J’ai bien envie de mettre bientôt dans votre bibliothèque un monument singulier de l’amour des beaux-arts, et des bontés d’un prince unique en ce monde. Le prince royal de Prusse, à qui son ogre de père permettait à peine de lire, n’attend pas que ce père soit mort pour oser faire imprimer la Henriade. Il a fait fondre en Angleterre des caractères d’argent, et il compte établir dans sa capitale une imprimerie aussi belle que celle du Louvre. Est-ce que ce premier pas d’un roi philosophe ne vous enchante pas ? Mais, en même temps, quel triste retour sur la France ! C’est à Berlin que les beaux-arts vont renaître. Eh ! que fait-on pour eux en France ? on les persécute. Je me console, parce qu’il y a une Emilie et un Cideville, et que quand on a le bonheur de leur plaire, on n’a que faire de l’appui des sots.

 

Adieu, mon cher ami ; madame du Châtelet vous fait mille compliments.

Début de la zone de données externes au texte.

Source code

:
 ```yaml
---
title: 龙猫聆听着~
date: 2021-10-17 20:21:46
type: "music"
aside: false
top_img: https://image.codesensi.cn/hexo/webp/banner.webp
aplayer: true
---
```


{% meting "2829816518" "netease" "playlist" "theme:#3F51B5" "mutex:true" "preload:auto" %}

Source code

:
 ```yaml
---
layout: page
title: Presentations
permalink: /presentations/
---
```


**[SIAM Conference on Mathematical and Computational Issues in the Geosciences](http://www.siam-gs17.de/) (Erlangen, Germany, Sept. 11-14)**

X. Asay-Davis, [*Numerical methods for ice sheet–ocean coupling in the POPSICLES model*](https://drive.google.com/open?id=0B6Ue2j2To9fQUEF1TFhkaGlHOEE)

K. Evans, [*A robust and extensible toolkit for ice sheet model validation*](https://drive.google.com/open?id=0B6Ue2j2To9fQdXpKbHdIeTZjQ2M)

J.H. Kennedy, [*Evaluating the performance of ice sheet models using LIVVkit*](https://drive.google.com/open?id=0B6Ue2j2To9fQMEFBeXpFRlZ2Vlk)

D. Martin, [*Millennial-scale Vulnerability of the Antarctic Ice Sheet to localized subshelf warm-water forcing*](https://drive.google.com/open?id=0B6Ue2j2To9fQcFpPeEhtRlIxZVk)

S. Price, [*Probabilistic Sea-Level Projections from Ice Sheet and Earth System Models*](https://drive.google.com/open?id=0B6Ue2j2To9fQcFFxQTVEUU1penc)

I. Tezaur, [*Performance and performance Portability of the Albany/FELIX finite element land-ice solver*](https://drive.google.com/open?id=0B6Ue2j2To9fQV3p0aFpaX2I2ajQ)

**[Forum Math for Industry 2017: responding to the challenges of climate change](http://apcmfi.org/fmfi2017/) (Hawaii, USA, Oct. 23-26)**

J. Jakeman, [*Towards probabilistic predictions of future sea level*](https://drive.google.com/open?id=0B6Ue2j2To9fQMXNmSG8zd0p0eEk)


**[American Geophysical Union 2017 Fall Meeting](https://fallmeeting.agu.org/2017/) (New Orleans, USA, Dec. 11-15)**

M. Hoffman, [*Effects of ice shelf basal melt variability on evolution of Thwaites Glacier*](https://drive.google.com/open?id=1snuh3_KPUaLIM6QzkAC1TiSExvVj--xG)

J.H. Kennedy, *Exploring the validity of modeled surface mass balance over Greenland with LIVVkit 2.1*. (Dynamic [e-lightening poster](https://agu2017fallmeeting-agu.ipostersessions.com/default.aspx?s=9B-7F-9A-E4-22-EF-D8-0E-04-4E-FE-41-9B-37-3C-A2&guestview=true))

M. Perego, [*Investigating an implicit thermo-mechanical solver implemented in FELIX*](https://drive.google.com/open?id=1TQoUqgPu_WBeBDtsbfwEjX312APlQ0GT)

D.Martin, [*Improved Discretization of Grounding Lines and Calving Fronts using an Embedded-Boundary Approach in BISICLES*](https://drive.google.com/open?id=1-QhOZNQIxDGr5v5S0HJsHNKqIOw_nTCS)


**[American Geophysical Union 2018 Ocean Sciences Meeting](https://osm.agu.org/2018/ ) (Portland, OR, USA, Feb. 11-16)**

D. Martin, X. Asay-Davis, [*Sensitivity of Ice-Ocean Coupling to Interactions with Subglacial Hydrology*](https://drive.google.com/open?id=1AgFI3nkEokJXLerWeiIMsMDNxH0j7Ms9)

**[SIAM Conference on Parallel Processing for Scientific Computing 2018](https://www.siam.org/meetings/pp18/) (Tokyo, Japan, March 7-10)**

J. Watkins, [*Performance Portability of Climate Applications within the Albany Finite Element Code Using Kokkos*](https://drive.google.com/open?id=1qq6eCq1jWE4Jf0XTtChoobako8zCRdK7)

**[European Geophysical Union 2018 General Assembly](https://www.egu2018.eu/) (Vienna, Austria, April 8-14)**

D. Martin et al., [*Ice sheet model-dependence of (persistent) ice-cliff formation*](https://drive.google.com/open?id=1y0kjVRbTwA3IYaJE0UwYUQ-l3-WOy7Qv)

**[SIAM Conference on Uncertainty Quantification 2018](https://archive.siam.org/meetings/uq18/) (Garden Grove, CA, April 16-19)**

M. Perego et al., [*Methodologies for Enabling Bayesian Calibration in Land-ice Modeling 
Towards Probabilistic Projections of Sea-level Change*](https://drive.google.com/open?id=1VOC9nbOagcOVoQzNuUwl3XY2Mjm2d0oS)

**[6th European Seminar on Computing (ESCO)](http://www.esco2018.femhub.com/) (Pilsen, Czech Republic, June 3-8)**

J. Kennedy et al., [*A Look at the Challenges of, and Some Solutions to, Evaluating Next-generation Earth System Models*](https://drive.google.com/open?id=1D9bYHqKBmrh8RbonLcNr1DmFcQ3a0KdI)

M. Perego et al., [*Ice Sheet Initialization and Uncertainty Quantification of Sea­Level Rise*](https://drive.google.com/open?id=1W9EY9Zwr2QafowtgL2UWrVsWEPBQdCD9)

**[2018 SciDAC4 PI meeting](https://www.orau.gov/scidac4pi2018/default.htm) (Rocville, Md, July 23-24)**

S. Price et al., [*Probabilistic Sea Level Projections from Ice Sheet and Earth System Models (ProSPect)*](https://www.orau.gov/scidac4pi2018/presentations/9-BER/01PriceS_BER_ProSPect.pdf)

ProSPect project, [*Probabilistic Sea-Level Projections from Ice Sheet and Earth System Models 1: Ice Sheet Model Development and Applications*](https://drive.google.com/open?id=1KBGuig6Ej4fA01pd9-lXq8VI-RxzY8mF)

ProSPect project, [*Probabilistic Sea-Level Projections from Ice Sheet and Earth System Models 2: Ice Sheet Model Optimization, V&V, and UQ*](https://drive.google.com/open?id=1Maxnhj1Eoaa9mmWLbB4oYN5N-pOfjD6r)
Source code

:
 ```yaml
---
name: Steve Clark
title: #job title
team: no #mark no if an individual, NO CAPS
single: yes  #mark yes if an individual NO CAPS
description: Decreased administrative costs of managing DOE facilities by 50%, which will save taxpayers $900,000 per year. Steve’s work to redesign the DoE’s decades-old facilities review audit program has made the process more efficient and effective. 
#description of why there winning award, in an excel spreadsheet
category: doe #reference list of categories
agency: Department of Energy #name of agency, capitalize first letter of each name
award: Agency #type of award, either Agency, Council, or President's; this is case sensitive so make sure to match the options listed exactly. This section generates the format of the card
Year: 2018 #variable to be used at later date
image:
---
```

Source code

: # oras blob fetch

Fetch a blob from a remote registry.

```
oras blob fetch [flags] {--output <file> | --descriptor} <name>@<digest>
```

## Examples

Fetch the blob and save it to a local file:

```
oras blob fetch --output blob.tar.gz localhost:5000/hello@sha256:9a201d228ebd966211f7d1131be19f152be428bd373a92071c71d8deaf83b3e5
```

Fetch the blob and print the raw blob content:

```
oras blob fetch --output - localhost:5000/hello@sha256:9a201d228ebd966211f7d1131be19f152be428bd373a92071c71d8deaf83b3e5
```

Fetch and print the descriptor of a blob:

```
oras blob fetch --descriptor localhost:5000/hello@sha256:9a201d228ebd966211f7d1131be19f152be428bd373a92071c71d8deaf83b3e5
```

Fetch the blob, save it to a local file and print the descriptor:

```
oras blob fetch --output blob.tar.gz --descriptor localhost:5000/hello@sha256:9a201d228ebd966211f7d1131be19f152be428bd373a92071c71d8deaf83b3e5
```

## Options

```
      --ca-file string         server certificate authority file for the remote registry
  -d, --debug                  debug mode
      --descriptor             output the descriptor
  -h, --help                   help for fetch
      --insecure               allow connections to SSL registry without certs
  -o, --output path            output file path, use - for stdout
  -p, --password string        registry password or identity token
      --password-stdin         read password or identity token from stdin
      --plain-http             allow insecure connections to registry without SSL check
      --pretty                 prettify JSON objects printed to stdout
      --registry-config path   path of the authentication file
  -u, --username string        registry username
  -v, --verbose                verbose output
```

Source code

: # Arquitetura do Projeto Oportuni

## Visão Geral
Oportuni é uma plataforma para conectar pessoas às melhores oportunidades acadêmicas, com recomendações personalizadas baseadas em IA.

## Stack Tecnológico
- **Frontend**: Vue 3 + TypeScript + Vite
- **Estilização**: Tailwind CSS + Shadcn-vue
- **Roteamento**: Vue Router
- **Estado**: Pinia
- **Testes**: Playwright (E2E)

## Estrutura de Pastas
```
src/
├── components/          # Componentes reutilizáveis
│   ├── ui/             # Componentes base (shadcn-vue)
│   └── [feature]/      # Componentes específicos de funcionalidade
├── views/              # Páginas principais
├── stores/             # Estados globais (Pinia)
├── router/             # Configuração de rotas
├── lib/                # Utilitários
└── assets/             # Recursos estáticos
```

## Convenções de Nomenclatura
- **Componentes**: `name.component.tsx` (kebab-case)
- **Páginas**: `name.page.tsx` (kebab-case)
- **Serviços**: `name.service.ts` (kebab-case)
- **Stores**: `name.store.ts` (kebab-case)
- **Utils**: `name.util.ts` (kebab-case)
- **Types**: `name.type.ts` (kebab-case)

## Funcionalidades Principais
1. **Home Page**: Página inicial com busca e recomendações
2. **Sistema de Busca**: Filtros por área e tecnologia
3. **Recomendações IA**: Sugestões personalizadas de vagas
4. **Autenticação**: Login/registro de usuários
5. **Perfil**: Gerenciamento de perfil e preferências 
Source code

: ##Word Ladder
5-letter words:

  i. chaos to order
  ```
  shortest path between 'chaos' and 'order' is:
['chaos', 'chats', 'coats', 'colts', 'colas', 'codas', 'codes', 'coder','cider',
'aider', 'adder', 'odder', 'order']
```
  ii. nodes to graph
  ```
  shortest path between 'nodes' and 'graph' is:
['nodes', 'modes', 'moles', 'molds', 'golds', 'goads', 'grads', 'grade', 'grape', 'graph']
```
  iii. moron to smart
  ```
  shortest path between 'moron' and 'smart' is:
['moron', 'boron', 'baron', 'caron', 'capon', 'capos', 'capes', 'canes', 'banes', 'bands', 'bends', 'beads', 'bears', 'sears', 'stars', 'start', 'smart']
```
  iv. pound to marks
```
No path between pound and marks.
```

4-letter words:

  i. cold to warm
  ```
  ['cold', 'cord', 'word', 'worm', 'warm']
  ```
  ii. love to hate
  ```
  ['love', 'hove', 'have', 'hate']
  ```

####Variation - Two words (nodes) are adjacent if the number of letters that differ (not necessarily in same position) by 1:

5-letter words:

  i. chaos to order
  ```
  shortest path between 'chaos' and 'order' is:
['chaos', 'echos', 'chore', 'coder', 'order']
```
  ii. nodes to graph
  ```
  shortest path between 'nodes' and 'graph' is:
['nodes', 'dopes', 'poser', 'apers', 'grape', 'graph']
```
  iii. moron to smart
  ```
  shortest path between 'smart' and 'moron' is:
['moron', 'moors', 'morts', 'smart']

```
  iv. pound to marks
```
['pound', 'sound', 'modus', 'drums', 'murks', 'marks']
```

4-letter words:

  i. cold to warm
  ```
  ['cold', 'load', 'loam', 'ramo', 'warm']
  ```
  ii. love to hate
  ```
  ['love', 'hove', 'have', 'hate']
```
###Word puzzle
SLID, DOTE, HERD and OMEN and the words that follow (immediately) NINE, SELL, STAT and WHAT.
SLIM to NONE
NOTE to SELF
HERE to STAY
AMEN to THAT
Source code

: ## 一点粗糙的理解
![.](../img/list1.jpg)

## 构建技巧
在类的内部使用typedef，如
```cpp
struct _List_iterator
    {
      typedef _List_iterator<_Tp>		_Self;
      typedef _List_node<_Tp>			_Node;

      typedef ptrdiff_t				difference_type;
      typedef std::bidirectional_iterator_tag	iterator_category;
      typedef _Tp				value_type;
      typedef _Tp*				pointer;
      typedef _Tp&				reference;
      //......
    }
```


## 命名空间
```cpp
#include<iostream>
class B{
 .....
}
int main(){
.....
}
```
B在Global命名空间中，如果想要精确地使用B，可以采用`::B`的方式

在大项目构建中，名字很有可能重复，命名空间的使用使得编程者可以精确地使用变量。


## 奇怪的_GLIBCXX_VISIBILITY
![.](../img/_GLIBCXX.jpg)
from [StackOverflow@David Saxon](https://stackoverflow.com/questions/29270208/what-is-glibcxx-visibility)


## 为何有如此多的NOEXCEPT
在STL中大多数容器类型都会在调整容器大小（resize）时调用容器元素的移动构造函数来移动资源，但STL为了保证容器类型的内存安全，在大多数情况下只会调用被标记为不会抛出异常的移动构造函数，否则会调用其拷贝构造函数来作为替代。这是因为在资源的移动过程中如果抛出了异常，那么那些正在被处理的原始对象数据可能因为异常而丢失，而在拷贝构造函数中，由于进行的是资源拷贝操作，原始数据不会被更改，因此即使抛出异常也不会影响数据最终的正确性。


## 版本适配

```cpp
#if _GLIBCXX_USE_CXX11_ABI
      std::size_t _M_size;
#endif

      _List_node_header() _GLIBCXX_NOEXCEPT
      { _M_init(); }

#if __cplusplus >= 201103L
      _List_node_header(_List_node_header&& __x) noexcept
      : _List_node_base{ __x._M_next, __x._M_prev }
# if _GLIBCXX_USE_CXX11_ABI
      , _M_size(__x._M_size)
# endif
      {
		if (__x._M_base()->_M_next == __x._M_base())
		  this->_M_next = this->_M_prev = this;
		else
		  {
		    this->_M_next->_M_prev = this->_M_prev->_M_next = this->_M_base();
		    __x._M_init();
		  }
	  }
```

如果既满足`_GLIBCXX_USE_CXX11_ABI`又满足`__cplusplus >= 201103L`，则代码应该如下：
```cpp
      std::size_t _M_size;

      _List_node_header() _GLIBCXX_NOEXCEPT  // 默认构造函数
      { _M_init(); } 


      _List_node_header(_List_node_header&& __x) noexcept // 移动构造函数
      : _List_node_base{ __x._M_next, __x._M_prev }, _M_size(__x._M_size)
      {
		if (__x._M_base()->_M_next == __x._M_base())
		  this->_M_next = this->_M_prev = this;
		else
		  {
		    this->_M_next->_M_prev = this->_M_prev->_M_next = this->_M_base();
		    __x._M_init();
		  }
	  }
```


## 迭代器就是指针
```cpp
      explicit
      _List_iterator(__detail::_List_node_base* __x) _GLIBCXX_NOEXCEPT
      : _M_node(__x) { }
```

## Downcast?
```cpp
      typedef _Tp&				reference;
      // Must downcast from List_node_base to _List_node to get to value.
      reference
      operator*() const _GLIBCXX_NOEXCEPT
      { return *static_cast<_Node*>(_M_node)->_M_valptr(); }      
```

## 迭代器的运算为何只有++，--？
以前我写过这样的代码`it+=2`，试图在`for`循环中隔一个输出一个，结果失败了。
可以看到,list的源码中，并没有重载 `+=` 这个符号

Je suis à vous pour ma vie. V.

 

 

 

 

 

à M. Berger

 

 

C’est que je suis le plus distrait des hommes, et que j’ai mis probablement 26 Février pour 26 Avril (1). Je voudrais ne faire que de ces fautes.

 

L’opéra était entre les mains de M. d’Argental. Il me l’a renvoyé pour y faire des coupures nécessaires , et pour ajuster ma tragique muse aux usages de l’Opéra. J’ai obéi, car j’ai bien de la foi à ses évangiles. Il ne s’agit plus, mon cher monsieur, que d’avoir un moyen de renvoyer Pandore par la poste. Parlez-en à ce même M. d’Argental qui trouve remède à tout.

 

Si vous avez bonne opinion de Mondonville (2), vous le ferez travailler sous vos yeux ; vous lui donnerez du sentiment et de l’expression ; voilà le point ; car, pour des doubles croches, il en fait assez.

 

La pièce dont vous me parlez (3) est d’un de mes amis que j’ai un peu aidé. Il est bien faux qu’elle soit de moi ; et c’est ce que je vous prie de dire.

 

J’oubliais une condition pour mon opéra, c’est que vous m’écrirez souvent. Ce sera le meilleur marché que j’aurai fait de ma vie.

 

 

 

 

1 – Voyez la dernière lettre à Berger. (G.A.)

 

2 – Compositeur de musique. (G.A.)

 

3 – Zulime. (G.A.)

 

 

 

 

 

à M. l’abbé Moussinot

1740.

 

Dans trois ou quatre jours, M. le marquis du Châtelet vous remettra de l’argent pour moi, ou bien un mandement sur Bronod, notaire, lequel mandement vaudra de l’argent comptant. Après cela vous pourrez payer les frais que fera M. Robert ; et acquitter nos autres dettes. Empêchez surtout que j’aie un nouveau procès avec Demoulin au sujet des quatre cent quatre-vingts livres payables à l’ordre d’Hébert, joaillier.

 

Si M. le Chanteur, notaire, n’a point encore donné à M. Hérault les cinquante pistoles, je vous recommande de le prier de vous les remettre avec mes billets et mes lettres. Je lui demande bien pardon de l’avoir importuné, et d’avoir abusé de ses bontés. Je le prie de recevoir sur cela toutes les excuses que je lui dois. Ces cinquante pistoles étaient pour Jore. Je ferai mieux.

 

Un portrait promptement fait, et à bon marché, c’est toujours ce que je demande pour madame la marquise du Châtelet. Son estampe doit être pour un in-8° : ainsi il ne la faut pas plus grande que la mienne. Je ne sais quels sont les bijoux qu’elle vous a envoyés, elle m’en a fait un mystère. Mandez-moi ce que c’est, si la probité le permet.

 

L’affaire de M. de Richelieu est donc finie ; soyez-en loué, mon cher surintendant de mes petites finances. On ne peut vous connaître sans vous avoir des obligations.